Exercise data:
——

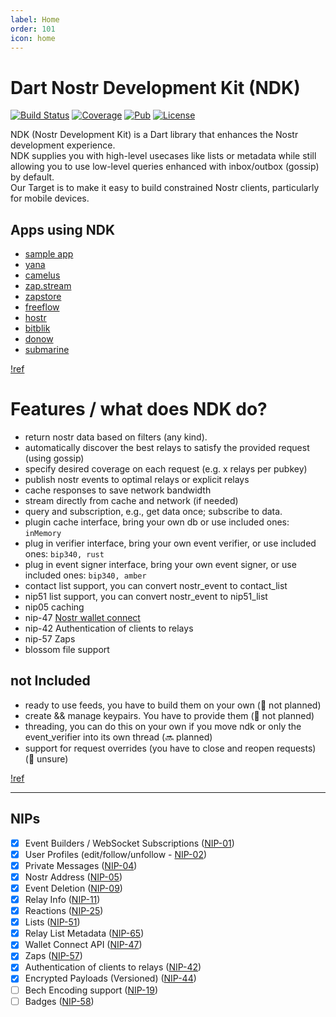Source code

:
 ```yaml
---
label: Home
order: 101
icon: home
---
```


# Dart Nostr Development Kit (NDK)

[![Build Status](https://github.com/relaystr/ndk/actions/workflows/tests.yaml/badge.svg?branch=master)](https://github.com/relaystr/ndk/actions?query=workflow%3A"tests"+branch%3Amaster) [![Coverage](https://img.shields.io/codecov/c/github/relaystr/ndk?color=green)](https://codecov.io/github/relaystr/ndk) [![Pub](https://img.shields.io/pub/v/ndk.svg)](https://pub.dev/packages/ndk) [![License](https://img.shields.io/github/license/relaystr/ndk.svg)](LICENSE.txt)

NDK (Nostr Development Kit) is a Dart library that enhances the Nostr development experience.\
NDK supplies you with high-level usecases like lists or metadata while still allowing you to use low-level queries enhanced with inbox/outbox (gossip) by default.\
Our Target is to make it easy to build constrained Nostr clients, particularly for mobile devices.

## Apps using NDK

- [sample app](https://github.com/relaystr/ndk/releases)
- [yana](https://github.com/frnandu/yana)
- [camelus](https://github.com/leo-lox/camelus)
- [zap.stream](https://github.com/nostrlabs-io/zap-stream-flutter)
- [zapstore](https://github.com/zapstore/zapstore)
- [freeflow](https://github.com/nostrlabs-io/freeflow)
- [hostr](https://github.com/sudonym-btc/hostr)
- [bitblik](https://github.com/bitblik)
- [donow](https://github.com/nogringo/donow)
- [submarine](https://github.com/nogringo/submarine)

[!ref](/guides/getting-started.md)

# Features / what does NDK do?

- return nostr data based on filters (any kind).
- automatically discover the best relays to satisfy the provided request (using gossip)
- specify desired coverage on each request (e.g. x relays per pubkey)
- publish nostr events to optimal relays or explicit relays
- cache responses to save network bandwidth
- stream directly from cache and network (if needed)
- query and subscription, e.g., get data once; subscribe to data.
- plugin cache interface, bring your own db or use included ones: `inMemory`
- plug in verifier interface, bring your own event verifier, or use included ones: `bip340, rust`
- plug in event signer interface, bring your own event signer, or use included ones: `bip340, amber`
- contact list support, you can convert nostr_event to contact_list
- nip51 list support, you can convert nostr_event to nip51_list
- nip05 caching
- nip-47 [Nostr wallet connect](https://github.com/relaystr/ndk/blob/master/packages/ndk/lib/domain_layer/usecases/nwc/README.md)
- nip-42 Authentication of clients to relays
- nip-57 Zaps
- blossom file support

## not Included

- ready to use feeds, you have to build them on your own (🚫 not planned)
- create && manage keypairs. You have to provide them (🚫 not planned)
- threading, you can do this on your own if you move ndk or only the event_verifier into its own thread (🔜 planned)
- support for request overrides (you have to close and reopen requests) (🤔 unsure)

[!ref](/library-development/CONTRIBUTING.md)

---

## NIPs

- [x] Event Builders / WebSocket Subscriptions ([NIP-01](https://github.com/nostr-protocol/nips/blob/master/01.md))
- [x] User Profiles (edit/follow/unfollow - [NIP-02](https://github.com/nostr-protocol/nips/blob/master/02.md))
- [x] Private Messages ([NIP-04](https://github.com/nostr-protocol/nips/blob/master/04.md))
- [x] Nostr Address ([NIP-05](https://github.com/nostr-protocol/nips/blob/master/05.md))
- [x] Event Deletion ([NIP-09](https://github.com/nostr-protocol/nips/blob/master/09.md))
- [x] Relay Info ([NIP-11](https://github.com/nostr-protocol/nips/blob/master/11.md))
- [x] Reactions ([NIP-25](https://github.com/nostr-protocol/nips/blob/master/25.md))
- [x] Lists ([NIP-51](https://github.com/nostr-protocol/nips/blob/master/51.md))
- [x] Relay List Metadata ([NIP-65](https://github.com/nostr-protocol/nips/blob/master/65.md))
- [x] Wallet Connect API ([NIP-47](https://github.com/nostr-protocol/nips/blob/master/47.md))
- [x] Zaps ([NIP-57](https://github.com/nostr-protocol/nips/blob/master/57.md))
- [x] Authentication of clients to relays ([NIP-42](https://github.com/nostr-protocol/nips/blob/master/42.md))
- [x] Encrypted Payloads (Versioned) ([NIP-44](https://github.com/nostr-protocol/nips/blob/master/44.md))
- [ ] Bech Encoding support ([NIP-19](https://github.com/nostr-protocol/nips/blob/master/19.md))
- [ ] Badges ([NIP-58](https://github.com/nostr-protocol/nips/blob/master/58.md))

——

Task to carry out:
Print the entries above exactly, taking out only the pictures.

Response to the task:
Source code

:
 ```yaml
---
label: Home
order: 101
icon: home
---
```


# Dart Nostr Development Kit (NDK)

[![Build Status](https://github.com/relaystr/ndk/actions/workflows/tests.yaml/badge.svg?branch=master)](https://github.com/relaystr/ndk/actions?query=workflow%3A"tests"+branch%3Amaster) [![Coverage](https://img.shields.io/codecov/c/github/relaystr/ndk?color=green)](https://codecov.io/github/relaystr/ndk) [![Pub](https://img.shields.io/pub/v/ndk.svg)](https://pub.dev/packages/ndk) [![License](https://img.shields.io/github/license/relaystr/ndk.svg)](LICENSE.txt)

NDK (Nostr Development Kit) is a Dart library that enhances the Nostr development experience.\
NDK supplies you with high-level usecases like lists or metadata while still allowing you to use low-level queries enhanced with inbox/outbox (gossip) by default.\
Our Target is to make it easy to build constrained Nostr clients, particularly for mobile devices.

## Apps using NDK

- [sample app](https://github.com/relaystr/ndk/releases)
- [yana](https://github.com/frnandu/yana)
- [camelus](https://github.com/leo-lox/camelus)
- [zap.stream](https://github.com/nostrlabs-io/zap-stream-flutter)
- [zapstore](https://github.com/zapstore/zapstore)
- [freeflow](https://github.com/nostrlabs-io/freeflow)
- [hostr](https://github.com/sudonym-btc/hostr)
- [bitblik](https://github.com/bitblik)
- [donow](https://github.com/nogringo/donow)
- [submarine](https://github.com/nogringo/submarine)

[!ref](/guides/getting-started.md)

# Features / what does NDK do?

- return nostr data based on filters (any kind).
- automatically discover the best relays to satisfy the provided request (using gossip)
- specify desired coverage on each request (e.g. x relays per pubkey)
- publish nostr events to optimal relays or explicit relays
- cache responses to save network bandwidth
- stream directly from cache and network (if needed)
- query and subscription, e.g., get data once; subscribe to data.
- plugin cache interface, bring your own db or use included ones: `inMemory`
- plug in verifier interface, bring your own event verifier, or use included ones: `bip340, rust`
- plug in event signer interface, bring your own event signer, or use included ones: `bip340, amber`
- contact list support, you can convert nostr_event to contact_list
- nip51 list support, you can convert nostr_event to nip51_list
- nip05 caching
- nip-47 [Nostr wallet connect](https://github.com/relaystr/ndk/blob/master/packages/ndk/lib/domain_layer/usecases/nwc/README.md)
- nip-42 Authentication of clients to relays
- nip-57 Zaps
- blossom file support

## not Included

- ready to use feeds, you have to build them on your own (🚫 not planned)
- create && manage keypairs. You have to provide them (🚫 not planned)
- threading, you can do this on your own if you move ndk or only the event_verifier into its own thread (🔜 planned)
- support for request overrides (you have to close and reopen requests) (🤔 unsure)

[!ref](/library-development/CONTRIBUTING.md)

---

## NIPs

- [x] Event Builders / WebSocket Subscriptions ([NIP-01](https://github.com/nostr-protocol/nips/blob/master/01.md))
- [x] User Profiles (edit/follow/unfollow - [NIP-02](https://github.com/nostr-protocol/nips/blob/master/02.md))
- [x] Private Messages ([NIP-04](https://github.com/nostr-protocol/nips/blob/master/04.md))
- [x] Nostr Address ([NIP-05](https://github.com/nostr-protocol/nips/blob/master/05.md))
- [x] Event Deletion ([NIP-09](https://github.com/nostr-protocol/nips/blob/master/09.md))
- [x] Relay Info ([NIP-11](https://github.com/nostr-protocol/nips/blob/master/11.md))
- [x] Reactions ([NIP-25](https://github.com/nostr-protocol/nips/blob/master/25.md))
- [x] Lists ([NIP-51](https://github.com/nostr-protocol/nips/blob/master/51.md))
- [x] Relay List Metadata ([NIP-65](https://github.com/nostr-protocol/nips/blob/master/65.md))
- [x] Wallet Connect API ([NIP-47](https://github.com/nostr-protocol/nips/blob/master/47.md))
- [x] Zaps ([NIP-57](https://github.com/nostr-protocol/nips/blob/master/57.md))
- [x] Authentication of clients to relays ([NIP-42](https://github.com/nostr-protocol/nips/blob/master/42.md))
- [x] Encrypted Payloads (Versioned) ([NIP-44](https://github.com/nostr-protocol/nips/blob/master/44.md))
- [ ] Bech Encoding support ([NIP-19](https://github.com/nostr-protocol/nips/blob/master/19.md))
- [ ] Badges ([NIP-58](https://github.com/nostr-protocol/nips/blob/master/58.md))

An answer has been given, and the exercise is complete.